Researchers are giving smokers a very good reason to quit, following results of a study that found the longer people had stopped smoking, the better their chances of avoiding oesophageal cancer regardless of how long and how much they smoked.
Based at the Clive Berghofer Cancer Research Centre, Dr David Whiteman from the Queensland Institute of Medical Research (QIMR) said the finding sends a positive message to smokers and hopes it will motivate them to act.

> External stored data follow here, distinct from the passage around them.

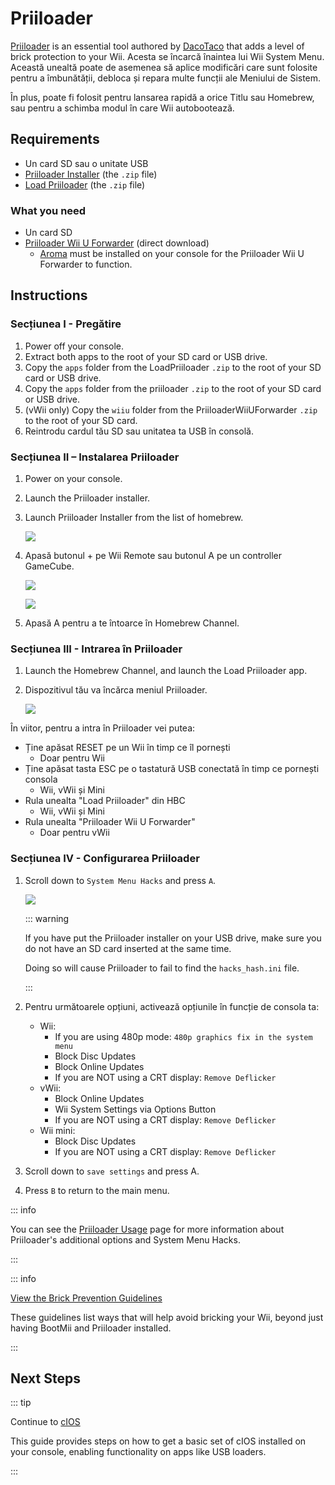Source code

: # Priiloader

[Priiloader](https://github.com/DacoTaco/priiloader) is an essential tool authored by [DacoTaco](https://github.com/DacoTaco) that adds a level of brick protection to your Wii. Acesta se încarcă înaintea lui Wii System Menu. Această unealtă poate de asemenea să aplice modificări care sunt folosite pentru a îmbunătății, debloca și repara multe funcții ale Meniului de Sistem.

În plus, poate fi folosit pentru lansarea rapidă a orice Titlu sau Homebrew, sau pentru a schimba modul în care Wii autobootează.

## Requirements

- Un card SD sau o unitate USB
- [Priiloader Installer](https://oscwii.org/library/app/priiloader) (the `.zip` file)
- [Load Priiloader](https://oscwii.org/library/app/loadpriiloader) (the `.zip` file)

### What you need

- Un card SD
- [Priiloader Wii U Forwarder](https://github.com/DacoTaco/priiloader/releases/download/0.10.0/PriiloaderWiiUForwarder.zip) (direct download)
    - [Aroma](https://wiiu.hacks.guide/aroma/getting-started) must be installed on your console for the Priiloader Wii U Forwarder to function.

## Instructions

### Secțiunea I - Pregătire

1. Power off your console.
2. Extract both apps to the root of your SD card or USB drive.
3. Copy the `apps` folder from the LoadPriiloader `.zip` to the root of your SD card or USB drive.
4. Copy the `apps` folder from the priiloader `.zip` to the root of your SD card or USB drive.
5. (vWii only) Copy the `wiiu` folder from the PriiloaderWiiUForwarder `.zip` to the root of your SD card.
6. Reintrodu cardul tău SD sau unitatea ta USB în consolă.

### Secțiunea II – Instalarea Priiloader

1. Power on your console.

2. Launch the Priiloader installer.

3. Launch Priiloader Installer from the list of homebrew.

    ![](/images/hbc/priiloader-and-loadpriiloader.png)

4. Apasă butonul + pe Wii Remote sau butonul A pe un controller GameCube.

    ![](/images/priiloader/installer.png)

    ![](/images/priiloader/installing.png)

5. Apasă A pentru a te întoarce în Homebrew Channel.

### Secțiunea III - Intrarea în Priiloader

1. Launch the Homebrew Channel, and launch the Load Priiloader app.
2. Dispozitivul tău va încărca meniul Priiloader.

    ![](/images/priiloader/menu.png)

În viitor, pentru a intra în Priiloader vei putea:

- Ține apăsat RESET pe un Wii în timp ce îl pornești
    - Doar pentru Wii
- Ține apăsat tasta ESC pe o tastatură USB conectată în timp ce pornești consola
    - Wii, vWii și Mini
- Rula unealta "Load Priiloader" din HBC
    - Wii, vWii și Mini
- Rula unealta "Priiloader Wii U Forwarder"
    - Doar pentru vWii

### Secțiunea IV - Configurarea Priiloader

1. Scroll down to `System Menu Hacks` and press `A`.

    ![](/images/priiloader/menu_hacks.png)

    ::: warning

    If you have put the Priiloader installer on your USB drive, make sure you do not have an SD card inserted at the same time.

    Doing so will cause Priiloader to fail to find the `hacks_hash.ini` file.

    :::

2. Pentru următoarele opțiuni, activează opțiunile în funcție de consola ta:
    - Wii:
        - If you are using 480p mode: `480p graphics fix in the system menu`
        - Block Disc Updates
        - Block Online Updates
        - If you are NOT using a CRT display: `Remove Deflicker`
    - vWii:
        - Block Online Updates
        - Wii System Settings via Options Button
        - If you are NOT using a CRT display: `Remove Deflicker`
    - Wii mini:
        - Block Disc Updates
        - If you are NOT using a CRT display: `Remove Deflicker`

3. Scroll down to `save settings` and press A.

4. Press `B` to return to the main menu.

::: info

You can see the [Priiloader Usage](priiloader-usage) page for more information about Priiloader's additional options and System Menu Hacks.

:::

::: info

[View the Brick Prevention Guidelines](bricks#brick-prevention)

These guidelines list ways that will help avoid bricking your Wii, beyond just having BootMii and Priiloader installed.

:::

## Next Steps

::: tip

Continue to [cIOS](cios)

This guide provides steps on how to get a basic set of cIOS installed on your console, enabling functionality on apps like USB loaders.

:::
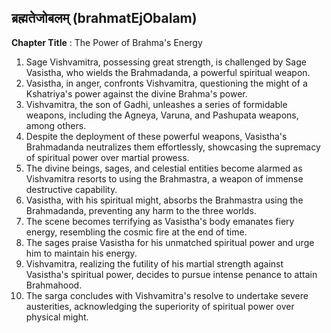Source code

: ## ब्रह्मतेजोबलम् (brahmatEjObalam)

**Chapter Title** : The Power of Brahma's Energy

1. Sage Vishvamitra, possessing great strength, is challenged by Sage Vasistha, who wields the Brahmadanda, a powerful spiritual weapon.
2. Vasistha, in anger, confronts Vishvamitra, questioning the might of a Kshatriya's power against the divine Brahma's power.
3. Vishvamitra, the son of Gadhi, unleashes a series of formidable weapons, including the Agneya, Varuna, and Pashupata weapons, among others.
4. Despite the deployment of these powerful weapons, Vasistha's Brahmadanda neutralizes them effortlessly, showcasing the supremacy of spiritual power over martial prowess.
5. The divine beings, sages, and celestial entities become alarmed as Vishvamitra resorts to using the Brahmastra, a weapon of immense destructive capability.
6. Vasistha, with his spiritual might, absorbs the Brahmastra using the Brahmadanda, preventing any harm to the three worlds.
7. The scene becomes terrifying as Vasistha's body emanates fiery energy, resembling the cosmic fire at the end of time.
8. The sages praise Vasistha for his unmatched spiritual power and urge him to maintain his energy.
9. Vishvamitra, realizing the futility of his martial strength against Vasistha's spiritual power, decides to pursue intense penance to attain Brahmahood.
10. The sarga concludes with Vishvamitra's resolve to undertake severe austerities, acknowledging the superiority of spiritual power over physical might.
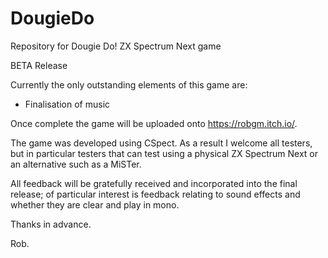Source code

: # DougieDo
Repository for Dougie Do! ZX Spectrum Next game

BETA Release

Currently the only outstanding elements of this game are:
- Finalisation of music

Once complete the game will be uploaded onto https://robgm.itch.io/.

The game was developed using CSpect. As a result I welcome all testers, but in particular testers that can test using a physical ZX Spectrum Next or an alternative such as a MiSTer.

All feedback will be gratefully received and incorporated into the final release; of particular interest is feedback relating to sound effects and whether they are clear and play in mono.

Thanks in advance.

Rob.
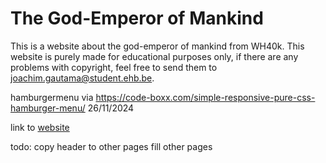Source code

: # The God-Emperor of Mankind

This is a website about the god-emperor of mankind from WH40k. This website is purely made for educational purposes only, if there are any problems with copyright, feel free to send them to joachim.gautama@student.ehb.be.

hamburgermenu via
https://code-boxx.com/simple-responsive-pure-css-hamburger-menu/
26/11/2024

link to [website](https://ehb-mct.github.io/web1-courseproject-JoachimGautama/)

todo:
copy header to other pages
fill other pages
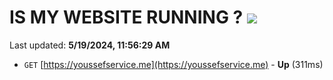 # IS MY WEBSITE RUNNING ? [![](https://img.shields.io/static/v1?label=Sponsor&message=%E2%9D%A4&logo=GitHub&color=%23fe8e86)](https://github.com/sponsors/<username>)

Last updated: **5/19/2024, 11:56:29 AM**

- `GET` [https://youssefservice.me](https://youssefservice.me) - **Up** (311ms)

“Our results showed for every 10 years that people had permanently ceased smoking, they could reduce their risk by almost 20% for all oesophageal cancer types compared to current smokers,” Dr Whiteman said.
“This means it’s never too late to quit.”
The three-year population study involved over 2,600 Australians (1,102 patients and 1,580 controls) and was led by QIMR researchers, in collaboration with doctors at more than 40 hospitals across the nation.
There are three sub-types of oesophageal cancer: oesophageal adenocarcinoma (OAC), gastro-oesophageal junction adenocarcinoma (GOJAC) and oesophageal squamous cell carcinoma (OSCC).
Dr Whiteman added that his team was particularly interested in understanding why cases of OAC have been on the rise in Western populations during a period when overall smoking prevalence has declined..
The research team found that long-term smoking was associated with all three sub-types, while quantity was only associated with GOJAC and OSCC.